Today, we talk with Ever’s Jason Bleick about why Ever is opening more of its own stores.

Ever is a contemporary brand sold in fashion boutiques and upscale department stores such as Barneys.

The boutique channel has been hard hit during the recession, with many stores closing. But Jason says Ever stores are bucking that trend with strong sales.

How is Ever’s business overall?

Overall it’s really good, especially now that we have three retail stores and are building another store in Santa Monica. We are up more than 25% over last year with retail. E-commerce is up over 100%. Business is actually looking really good. That’s why we are putting up another store.

Currently we have three permanent stores of our own and one pop-up store we opened up a month ago on Abbot Kinney in Venice Beach. It will only be up for six months and we are building another store in Santa Monica. So by August, we’ll have five stores. Over the last year, we have seen huge increases with our retail.

Many retail stores are down right now. What do you attribute your huge growth to?

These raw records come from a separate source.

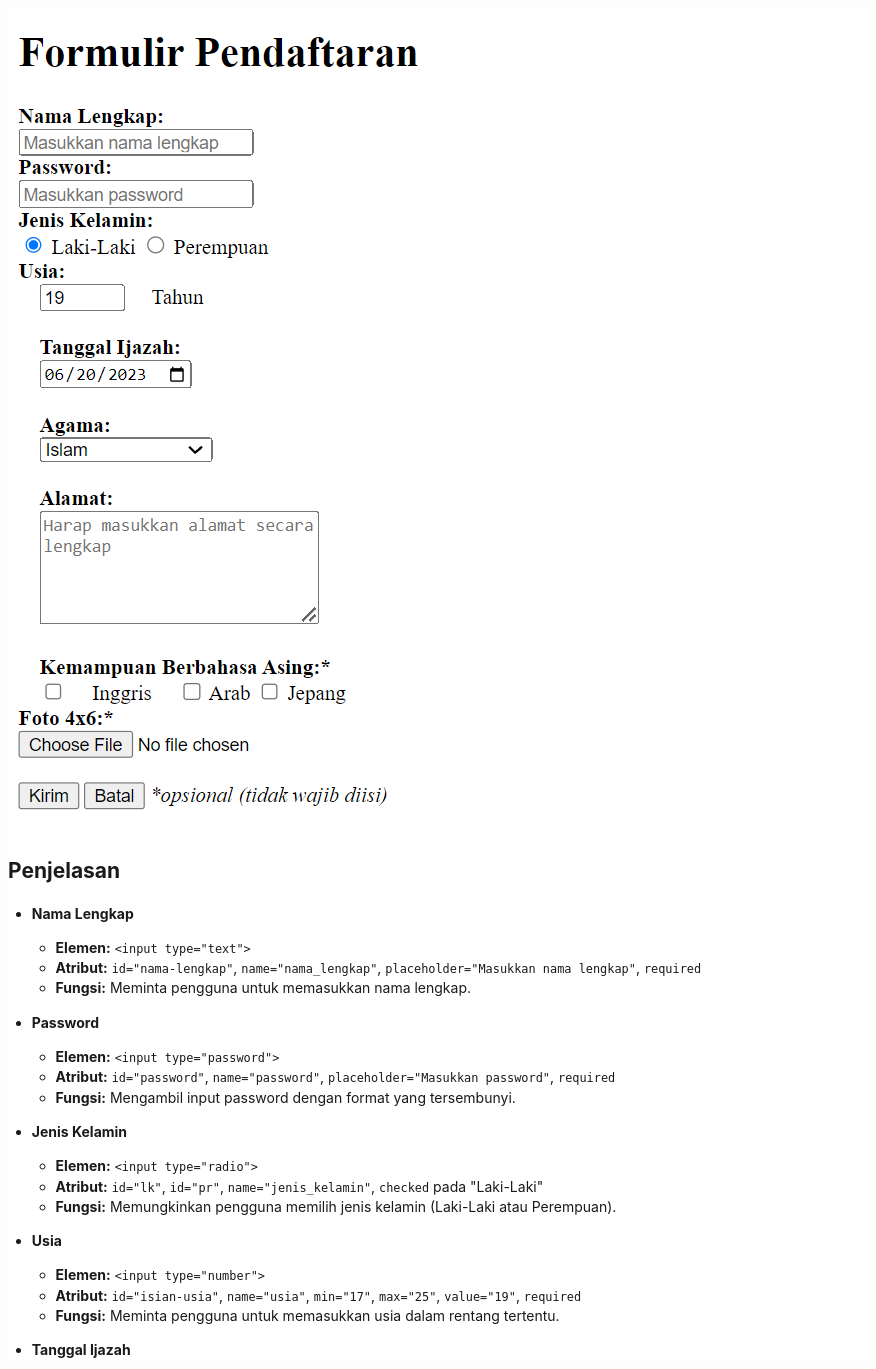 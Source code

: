 ![gambar](AsetRangkuman/asset19HTML.png)

## Penjelasan 

- **Nama Lengkap**
    
    - **Elemen:** `<input type="text">`
    - **Atribut:** `id="nama-lengkap"`, `name="nama_lengkap"`, `placeholder="Masukkan nama lengkap"`, `required`
    - **Fungsi:** Meminta pengguna untuk memasukkan nama lengkap.
- **Password**
    - **Elemen:** `<input type="password">`
    - **Atribut:** `id="password"`, `name="password"`, `placeholder="Masukkan password"`, `required`
    - **Fungsi:** Mengambil input password dengan format yang tersembunyi.
- **Jenis Kelamin**
    - **Elemen:** `<input type="radio">`
    - **Atribut:** `id="lk"`, `id="pr"`, `name="jenis_kelamin"`, `checked` pada "Laki-Laki"
    - **Fungsi:** Memungkinkan pengguna memilih jenis kelamin (Laki-Laki atau Perempuan).
- **Usia**
    - **Elemen:** `<input type="number">`
    - **Atribut:** `id="isian-usia"`, `name="usia"`, `min="17"`, `max="25"`, `value="19"`, `required`
    - **Fungsi:** Meminta pengguna untuk memasukkan usia dalam rentang tertentu.
- **Tanggal Ijazah** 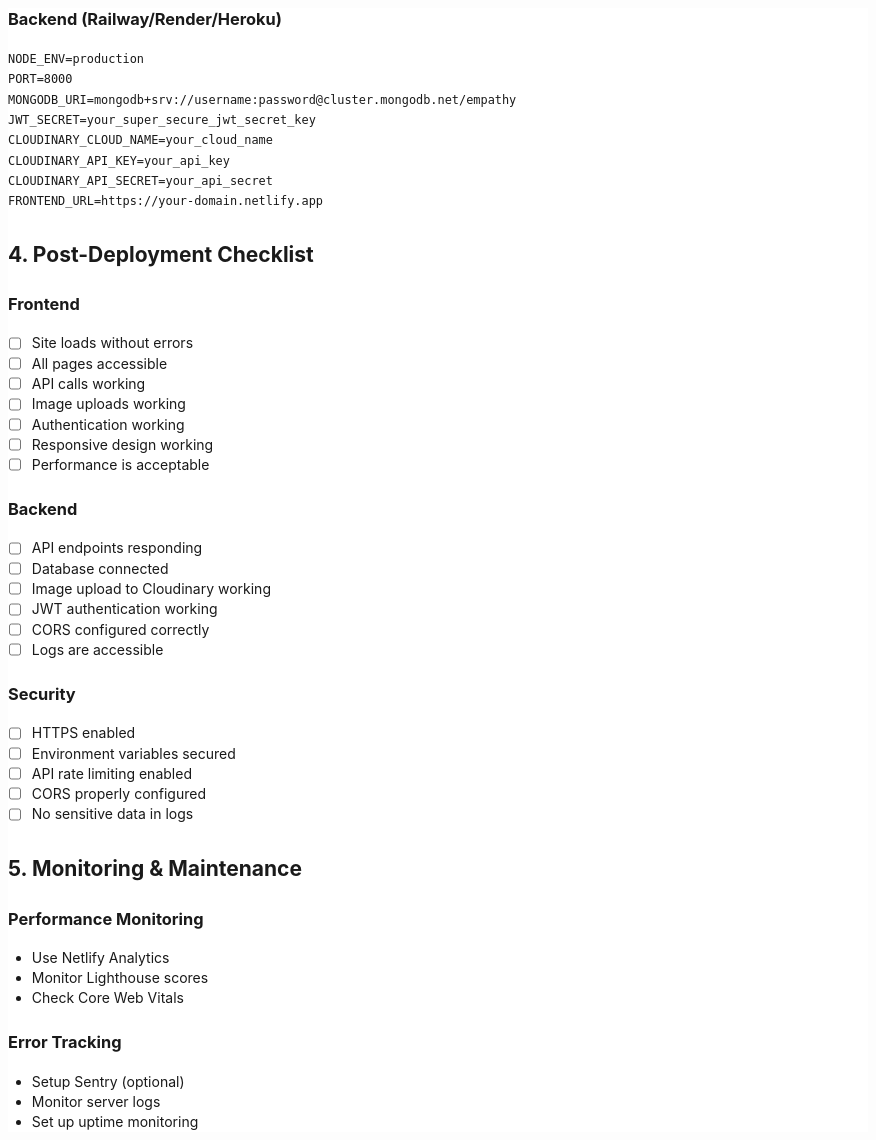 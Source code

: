### Backend (Railway/Render/Heroku)
```env
NODE_ENV=production
PORT=8000
MONGODB_URI=mongodb+srv://username:password@cluster.mongodb.net/empathy
JWT_SECRET=your_super_secure_jwt_secret_key
CLOUDINARY_CLOUD_NAME=your_cloud_name
CLOUDINARY_API_KEY=your_api_key
CLOUDINARY_API_SECRET=your_api_secret
FRONTEND_URL=https://your-domain.netlify.app
```

## 4. Post-Deployment Checklist

### Frontend
- [ ] Site loads without errors
- [ ] All pages accessible
- [ ] API calls working
- [ ] Image uploads working
- [ ] Authentication working
- [ ] Responsive design working
- [ ] Performance is acceptable

### Backend
- [ ] API endpoints responding
- [ ] Database connected
- [ ] Image upload to Cloudinary working
- [ ] JWT authentication working
- [ ] CORS configured correctly
- [ ] Logs are accessible

### Security
- [ ] HTTPS enabled
- [ ] Environment variables secured
- [ ] API rate limiting enabled
- [ ] CORS properly configured
- [ ] No sensitive data in logs

## 5. Monitoring & Maintenance

### Performance Monitoring
- Use Netlify Analytics
- Monitor Lighthouse scores
- Check Core Web Vitals

### Error Tracking
- Setup Sentry (optional)
- Monitor server logs
- Set up uptime monitoring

I think that’s due to the fact that consumers can experience the brand more in our own store than with other retailers. Sales-wise there are less people out there to sell to, but the people who are around are really (high) quality. There are fewer boutiques, but the best boutiques and best people have stayed around and are still going strong. And I think the people who weren’t the best at what they were doing got weeded out with the economy.

What other retailers besides your own shops do you sell to?

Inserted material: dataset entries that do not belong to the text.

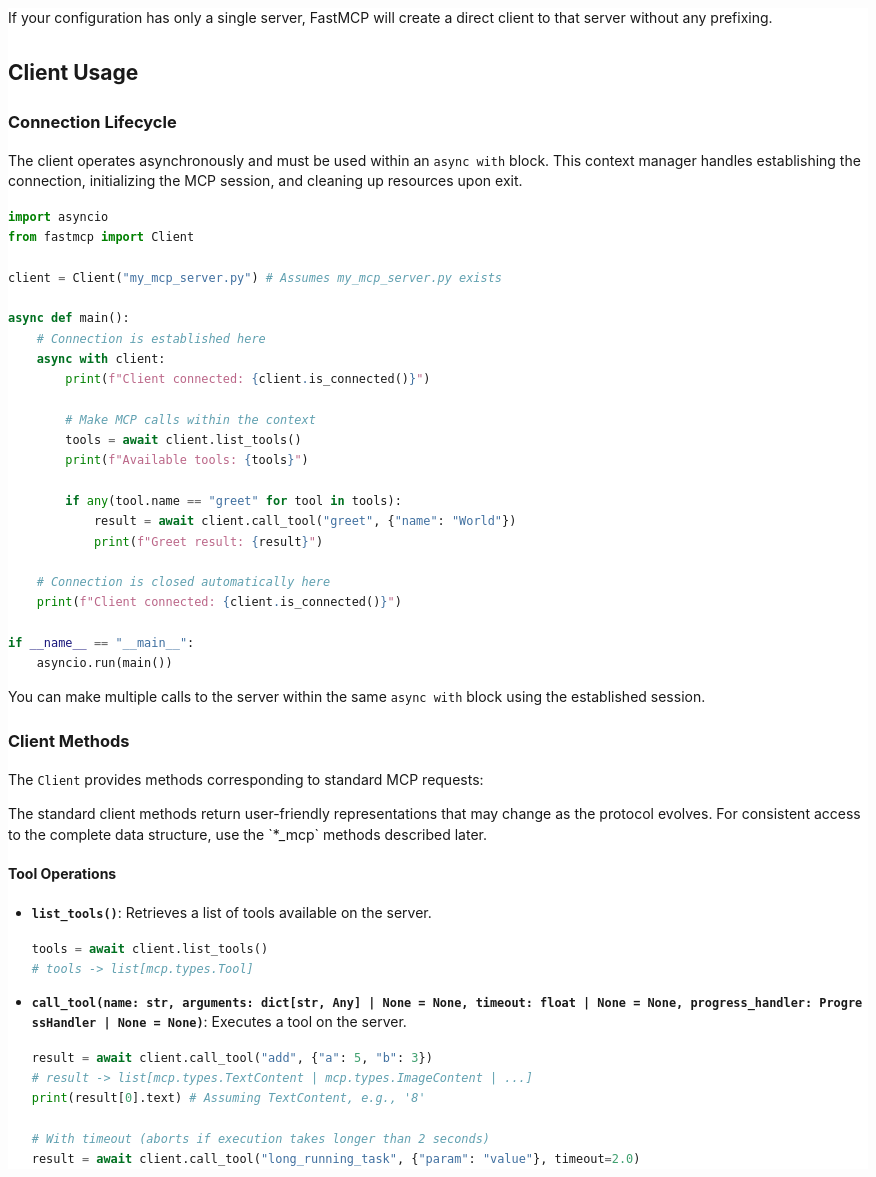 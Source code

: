If your configuration has only a single server, FastMCP will create a direct client to that server without any prefixing.

## Client Usage

### Connection Lifecycle

The client operates asynchronously and must be used within an `async with` block. This context manager handles establishing the connection, initializing the MCP session, and cleaning up resources upon exit.

```python
import asyncio
from fastmcp import Client

client = Client("my_mcp_server.py") # Assumes my_mcp_server.py exists

async def main():
    # Connection is established here
    async with client:
        print(f"Client connected: {client.is_connected()}")

        # Make MCP calls within the context
        tools = await client.list_tools()
        print(f"Available tools: {tools}")

        if any(tool.name == "greet" for tool in tools):
            result = await client.call_tool("greet", {"name": "World"})
            print(f"Greet result: {result}")

    # Connection is closed automatically here
    print(f"Client connected: {client.is_connected()}")

if __name__ == "__main__":
    asyncio.run(main())
```

You can make multiple calls to the server within the same `async with` block using the established session.

### Client Methods

The `Client` provides methods corresponding to standard MCP requests:

<Warning>
  The standard client methods return user-friendly representations that may change as the protocol evolves. For consistent access to the complete data structure, use the `*_mcp` methods described later.
</Warning>

#### Tool Operations

* **`list_tools()`**: Retrieves a list of tools available on the server.
  ```python
  tools = await client.list_tools()
  # tools -> list[mcp.types.Tool]
  ```
* **`call_tool(name: str, arguments: dict[str, Any] | None = None, timeout: float | None = None, progress_handler: ProgressHandler | None = None)`**: Executes a tool on the server.
  ```python
  result = await client.call_tool("add", {"a": 5, "b": 3})
  # result -> list[mcp.types.TextContent | mcp.types.ImageContent | ...]
  print(result[0].text) # Assuming TextContent, e.g., '8'

  # With timeout (aborts if execution takes longer than 2 seconds)
  result = await client.call_tool("long_running_task", {"param": "value"}, timeout=2.0)
  ```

Fred Segal, American Rag, Barney’s, Scoop, Intermix, Confederacy (new boutique in LA), and all the better boutiques and department stores.

How are wholesale accounts responding to Ever having its own stores?

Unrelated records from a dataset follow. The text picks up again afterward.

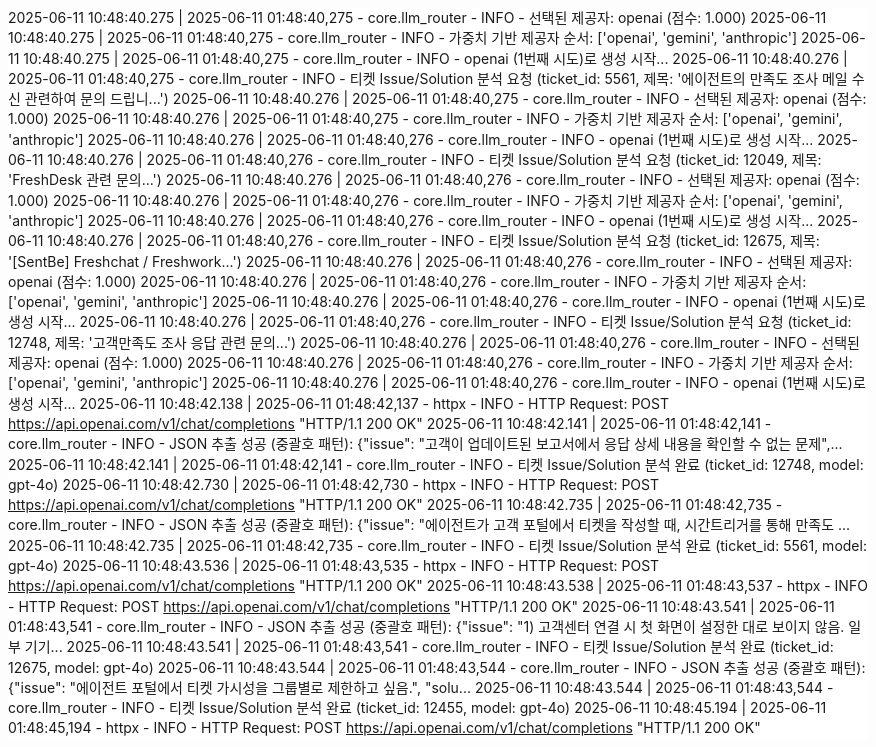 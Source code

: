 2025-06-11 10:48:40.275 | 2025-06-11 01:48:40,275 - core.llm_router - INFO - 선택된 제공자: openai (점수: 1.000)
2025-06-11 10:48:40.275 | 2025-06-11 01:48:40,275 - core.llm_router - INFO - 가중치 기반 제공자 순서: ['openai', 'gemini', 'anthropic']
2025-06-11 10:48:40.275 | 2025-06-11 01:48:40,275 - core.llm_router - INFO - openai (1번째 시도)로 생성 시작...
2025-06-11 10:48:40.276 | 2025-06-11 01:48:40,275 - core.llm_router - INFO - 티켓 Issue/Solution 분석 요청 (ticket_id: 5561, 제목: '에이전트의 만족도 조사 메일 수신 관련하여 문의 드립니...')
2025-06-11 10:48:40.276 | 2025-06-11 01:48:40,275 - core.llm_router - INFO - 선택된 제공자: openai (점수: 1.000)
2025-06-11 10:48:40.276 | 2025-06-11 01:48:40,275 - core.llm_router - INFO - 가중치 기반 제공자 순서: ['openai', 'gemini', 'anthropic']
2025-06-11 10:48:40.276 | 2025-06-11 01:48:40,276 - core.llm_router - INFO - openai (1번째 시도)로 생성 시작...
2025-06-11 10:48:40.276 | 2025-06-11 01:48:40,276 - core.llm_router - INFO - 티켓 Issue/Solution 분석 요청 (ticket_id: 12049, 제목: 'FreshDesk 관련 문의...')
2025-06-11 10:48:40.276 | 2025-06-11 01:48:40,276 - core.llm_router - INFO - 선택된 제공자: openai (점수: 1.000)
2025-06-11 10:48:40.276 | 2025-06-11 01:48:40,276 - core.llm_router - INFO - 가중치 기반 제공자 순서: ['openai', 'gemini', 'anthropic']
2025-06-11 10:48:40.276 | 2025-06-11 01:48:40,276 - core.llm_router - INFO - openai (1번째 시도)로 생성 시작...
2025-06-11 10:48:40.276 | 2025-06-11 01:48:40,276 - core.llm_router - INFO - 티켓 Issue/Solution 분석 요청 (ticket_id: 12675, 제목: '[SentBe] Freshchat / Freshwork...')
2025-06-11 10:48:40.276 | 2025-06-11 01:48:40,276 - core.llm_router - INFO - 선택된 제공자: openai (점수: 1.000)
2025-06-11 10:48:40.276 | 2025-06-11 01:48:40,276 - core.llm_router - INFO - 가중치 기반 제공자 순서: ['openai', 'gemini', 'anthropic']
2025-06-11 10:48:40.276 | 2025-06-11 01:48:40,276 - core.llm_router - INFO - openai (1번째 시도)로 생성 시작...
2025-06-11 10:48:40.276 | 2025-06-11 01:48:40,276 - core.llm_router - INFO - 티켓 Issue/Solution 분석 요청 (ticket_id: 12748, 제목: '고객만족도 조사 응답 관련 문의...')
2025-06-11 10:48:40.276 | 2025-06-11 01:48:40,276 - core.llm_router - INFO - 선택된 제공자: openai (점수: 1.000)
2025-06-11 10:48:40.276 | 2025-06-11 01:48:40,276 - core.llm_router - INFO - 가중치 기반 제공자 순서: ['openai', 'gemini', 'anthropic']
2025-06-11 10:48:40.276 | 2025-06-11 01:48:40,276 - core.llm_router - INFO - openai (1번째 시도)로 생성 시작...
2025-06-11 10:48:42.138 | 2025-06-11 01:48:42,137 - httpx - INFO - HTTP Request: POST https://api.openai.com/v1/chat/completions "HTTP/1.1 200 OK"
2025-06-11 10:48:42.141 | 2025-06-11 01:48:42,141 - core.llm_router - INFO - JSON 추출 성공 (중괄호 패턴): {"issue": "고객이 업데이트된 보고서에서 응답 상세 내용을 확인할 수 없는 문제",...
2025-06-11 10:48:42.141 | 2025-06-11 01:48:42,141 - core.llm_router - INFO - 티켓 Issue/Solution 분석 완료 (ticket_id: 12748, model: gpt-4o)
2025-06-11 10:48:42.730 | 2025-06-11 01:48:42,730 - httpx - INFO - HTTP Request: POST https://api.openai.com/v1/chat/completions "HTTP/1.1 200 OK"
2025-06-11 10:48:42.735 | 2025-06-11 01:48:42,735 - core.llm_router - INFO - JSON 추출 성공 (중괄호 패턴): {"issue": "에이전트가 고객 포털에서 티켓을 작성할 때, 시간트리거를 통해 만족도 ...
2025-06-11 10:48:42.735 | 2025-06-11 01:48:42,735 - core.llm_router - INFO - 티켓 Issue/Solution 분석 완료 (ticket_id: 5561, model: gpt-4o)
2025-06-11 10:48:43.536 | 2025-06-11 01:48:43,535 - httpx - INFO - HTTP Request: POST https://api.openai.com/v1/chat/completions "HTTP/1.1 200 OK"
2025-06-11 10:48:43.538 | 2025-06-11 01:48:43,537 - httpx - INFO - HTTP Request: POST https://api.openai.com/v1/chat/completions "HTTP/1.1 200 OK"
2025-06-11 10:48:43.541 | 2025-06-11 01:48:43,541 - core.llm_router - INFO - JSON 추출 성공 (중괄호 패턴): {"issue": "1) 고객센터 연결 시 첫 화면이 설정한 대로 보이지 않음. 일부 기기...
2025-06-11 10:48:43.541 | 2025-06-11 01:48:43,541 - core.llm_router - INFO - 티켓 Issue/Solution 분석 완료 (ticket_id: 12675, model: gpt-4o)
2025-06-11 10:48:43.544 | 2025-06-11 01:48:43,544 - core.llm_router - INFO - JSON 추출 성공 (중괄호 패턴): {"issue": "에이전트 포털에서 티켓 가시성을 그룹별로 제한하고 싶음.", "solu...
2025-06-11 10:48:43.544 | 2025-06-11 01:48:43,544 - core.llm_router - INFO - 티켓 Issue/Solution 분석 완료 (ticket_id: 12455, model: gpt-4o)
2025-06-11 10:48:45.194 | 2025-06-11 01:48:45,194 - httpx - INFO - HTTP Request: POST https://api.openai.com/v1/chat/completions "HTTP/1.1 200 OK"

There’s always been this belief that if you open your own retail stores near one of your own retailers, it increases their business. I opened in Santa Barbara five miles next to one of our retailers and even though I told him that, he still dropped our brand.

But in Los Angeles, with Fred Segal, I told them I was opening a store right across the street and they were really nice and said, “Hey we can’t go forward with your line,” but people started asking for it at their store so six months later they took the collection back and now we have an EVER section inside Fred Segal and its right across the street from our own store, and the collection is performing very well at both stores.

I think our retail stores actually strengthen the brand and help reinforce our message. That helps everyone. Consumers go in our stores and sees the whole showcase and collection and props and our staff is great. So wherEver they shop and see Ever anywhere else, they love the brand that much more.

How big is the brand now?

We are about a $7 million brand.

And you are self-financed?


Are you guys still doing collaborations?

Recently we did a collaboration with Jack Spade and before that we did a collaboration with George Esquivel. He does really nice boots and leather shoes.

Are you doing denim with Analog?

I do consulting with Analog and design their teamriders’ jeans, and the denim collection. I used to work at Quiksilver and worked with a lot of the teamriders there, so am working with Analog on the side as just a personal thing.